ACTIVITY. Take the entries below and print only the lines from the one with "The region in" through the one with "phase transition, but", exactly as they stand, both ends included.

Collected data
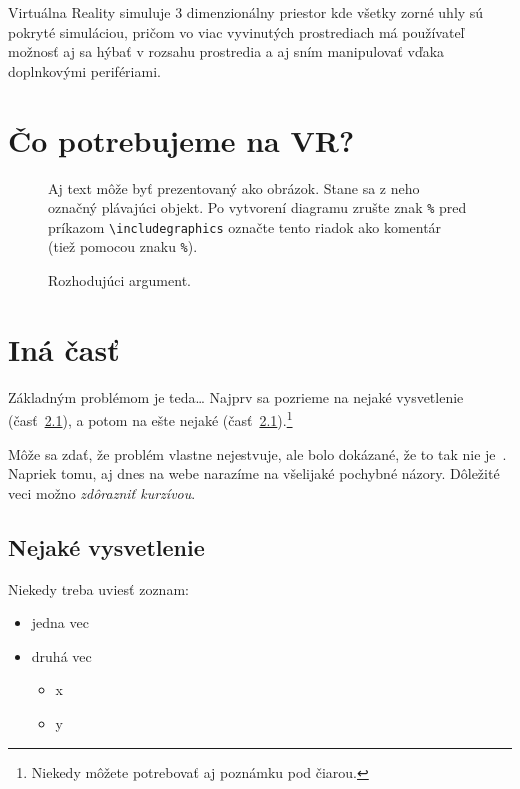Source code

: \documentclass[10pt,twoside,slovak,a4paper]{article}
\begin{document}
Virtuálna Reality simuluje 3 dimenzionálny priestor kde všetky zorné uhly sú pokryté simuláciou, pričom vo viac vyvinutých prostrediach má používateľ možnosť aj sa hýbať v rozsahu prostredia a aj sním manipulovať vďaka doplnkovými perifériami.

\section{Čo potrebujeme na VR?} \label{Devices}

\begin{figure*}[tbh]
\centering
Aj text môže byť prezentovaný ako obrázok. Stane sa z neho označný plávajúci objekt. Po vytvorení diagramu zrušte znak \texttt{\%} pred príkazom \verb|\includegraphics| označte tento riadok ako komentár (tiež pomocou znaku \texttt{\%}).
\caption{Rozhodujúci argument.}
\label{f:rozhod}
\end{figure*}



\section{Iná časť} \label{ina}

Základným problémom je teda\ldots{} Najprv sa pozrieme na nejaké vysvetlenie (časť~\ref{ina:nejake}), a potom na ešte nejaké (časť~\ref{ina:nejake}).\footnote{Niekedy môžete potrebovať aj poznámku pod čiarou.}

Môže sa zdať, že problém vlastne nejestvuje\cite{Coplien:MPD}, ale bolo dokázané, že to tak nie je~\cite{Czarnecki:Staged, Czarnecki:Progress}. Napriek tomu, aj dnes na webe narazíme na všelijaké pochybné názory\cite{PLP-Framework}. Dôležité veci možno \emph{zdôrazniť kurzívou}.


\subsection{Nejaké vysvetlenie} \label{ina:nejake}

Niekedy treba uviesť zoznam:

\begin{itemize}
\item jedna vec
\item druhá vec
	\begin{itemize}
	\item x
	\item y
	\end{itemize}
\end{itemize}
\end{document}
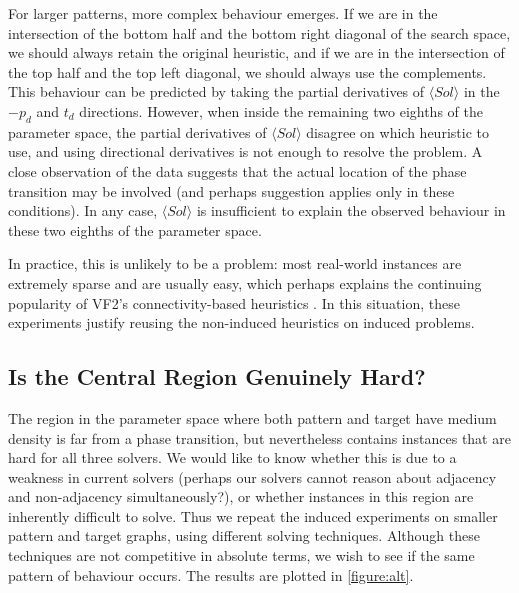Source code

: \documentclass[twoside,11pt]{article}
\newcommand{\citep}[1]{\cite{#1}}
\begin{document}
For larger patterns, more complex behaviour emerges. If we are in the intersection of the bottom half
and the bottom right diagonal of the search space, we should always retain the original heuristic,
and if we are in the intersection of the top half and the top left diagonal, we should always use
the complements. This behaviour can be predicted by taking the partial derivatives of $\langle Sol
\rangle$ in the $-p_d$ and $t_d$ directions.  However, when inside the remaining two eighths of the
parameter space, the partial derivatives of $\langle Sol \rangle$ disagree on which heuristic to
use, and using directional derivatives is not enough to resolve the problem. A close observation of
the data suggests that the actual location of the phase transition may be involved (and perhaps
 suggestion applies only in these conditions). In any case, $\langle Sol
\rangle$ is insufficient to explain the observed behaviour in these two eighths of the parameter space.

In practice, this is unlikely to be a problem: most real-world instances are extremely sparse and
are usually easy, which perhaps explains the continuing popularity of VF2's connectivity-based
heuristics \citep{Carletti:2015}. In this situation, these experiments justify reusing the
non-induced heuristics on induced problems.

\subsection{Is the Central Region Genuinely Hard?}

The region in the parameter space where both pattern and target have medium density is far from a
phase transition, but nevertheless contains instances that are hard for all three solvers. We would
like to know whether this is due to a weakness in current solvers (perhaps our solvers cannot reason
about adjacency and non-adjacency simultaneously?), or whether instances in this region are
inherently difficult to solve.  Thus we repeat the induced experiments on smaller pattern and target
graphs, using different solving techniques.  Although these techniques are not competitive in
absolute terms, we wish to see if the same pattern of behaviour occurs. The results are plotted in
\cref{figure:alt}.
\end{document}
...
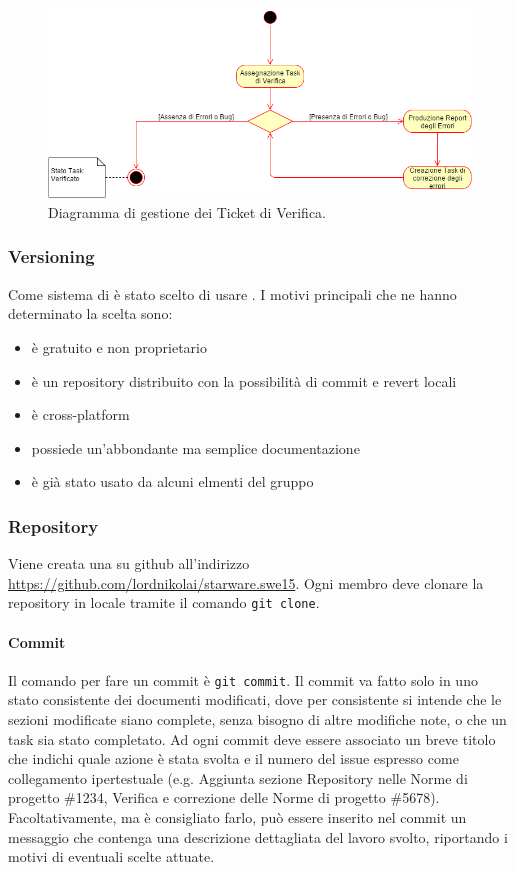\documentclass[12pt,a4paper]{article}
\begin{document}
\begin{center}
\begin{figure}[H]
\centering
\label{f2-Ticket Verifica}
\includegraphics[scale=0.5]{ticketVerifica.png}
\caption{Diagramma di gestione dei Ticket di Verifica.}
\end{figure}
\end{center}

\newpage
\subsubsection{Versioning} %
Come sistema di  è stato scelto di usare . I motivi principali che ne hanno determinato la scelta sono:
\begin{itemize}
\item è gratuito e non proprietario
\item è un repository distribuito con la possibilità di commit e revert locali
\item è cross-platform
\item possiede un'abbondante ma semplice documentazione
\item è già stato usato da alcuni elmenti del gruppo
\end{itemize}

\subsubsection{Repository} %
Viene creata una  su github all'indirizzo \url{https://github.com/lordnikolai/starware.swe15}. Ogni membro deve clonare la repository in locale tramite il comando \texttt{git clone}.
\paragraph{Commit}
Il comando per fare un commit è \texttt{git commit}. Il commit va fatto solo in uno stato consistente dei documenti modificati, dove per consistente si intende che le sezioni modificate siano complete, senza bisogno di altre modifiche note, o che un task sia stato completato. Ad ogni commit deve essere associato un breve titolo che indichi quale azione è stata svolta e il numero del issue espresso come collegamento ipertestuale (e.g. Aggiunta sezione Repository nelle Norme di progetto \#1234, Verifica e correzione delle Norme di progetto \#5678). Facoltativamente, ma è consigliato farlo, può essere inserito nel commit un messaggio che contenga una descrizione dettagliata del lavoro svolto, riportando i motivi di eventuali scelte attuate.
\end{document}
---
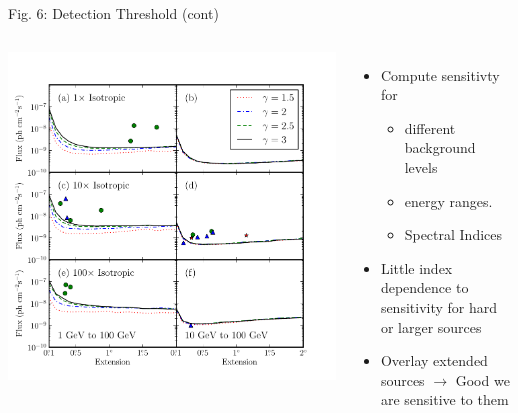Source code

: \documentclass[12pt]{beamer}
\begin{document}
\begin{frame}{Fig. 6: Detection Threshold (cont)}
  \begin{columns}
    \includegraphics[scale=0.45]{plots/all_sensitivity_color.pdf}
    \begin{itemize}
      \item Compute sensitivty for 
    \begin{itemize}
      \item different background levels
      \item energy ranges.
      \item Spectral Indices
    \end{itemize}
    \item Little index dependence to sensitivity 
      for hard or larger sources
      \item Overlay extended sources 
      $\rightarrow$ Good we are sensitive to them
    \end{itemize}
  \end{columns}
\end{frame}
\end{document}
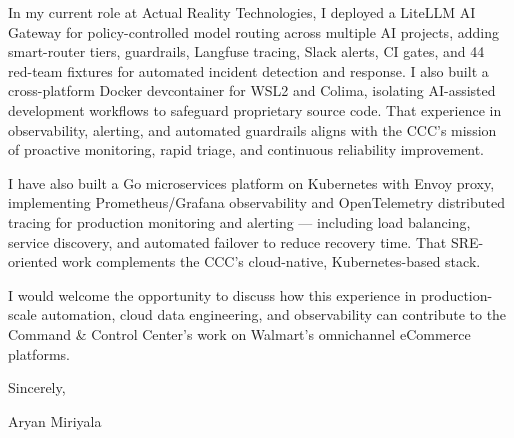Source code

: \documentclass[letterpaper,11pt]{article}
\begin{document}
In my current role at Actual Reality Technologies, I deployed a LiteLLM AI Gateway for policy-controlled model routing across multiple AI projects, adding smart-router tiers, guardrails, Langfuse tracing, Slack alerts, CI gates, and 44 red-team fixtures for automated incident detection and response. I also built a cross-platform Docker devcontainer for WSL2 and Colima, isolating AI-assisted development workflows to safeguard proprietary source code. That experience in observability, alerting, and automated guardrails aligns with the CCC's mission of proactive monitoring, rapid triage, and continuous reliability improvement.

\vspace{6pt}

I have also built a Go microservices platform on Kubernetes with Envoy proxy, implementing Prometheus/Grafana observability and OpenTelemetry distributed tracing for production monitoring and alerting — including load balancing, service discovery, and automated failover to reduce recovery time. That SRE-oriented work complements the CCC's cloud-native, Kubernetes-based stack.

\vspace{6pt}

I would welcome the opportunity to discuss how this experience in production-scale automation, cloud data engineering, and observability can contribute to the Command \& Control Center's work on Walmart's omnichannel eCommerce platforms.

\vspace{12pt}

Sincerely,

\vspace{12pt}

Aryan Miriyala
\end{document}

SOLUTION TO THE EXERCISE.
The region in the parameter space where both pattern and target have medium density is far from a
phase transition, but nevertheless contains instances that are hard for all three solvers. We would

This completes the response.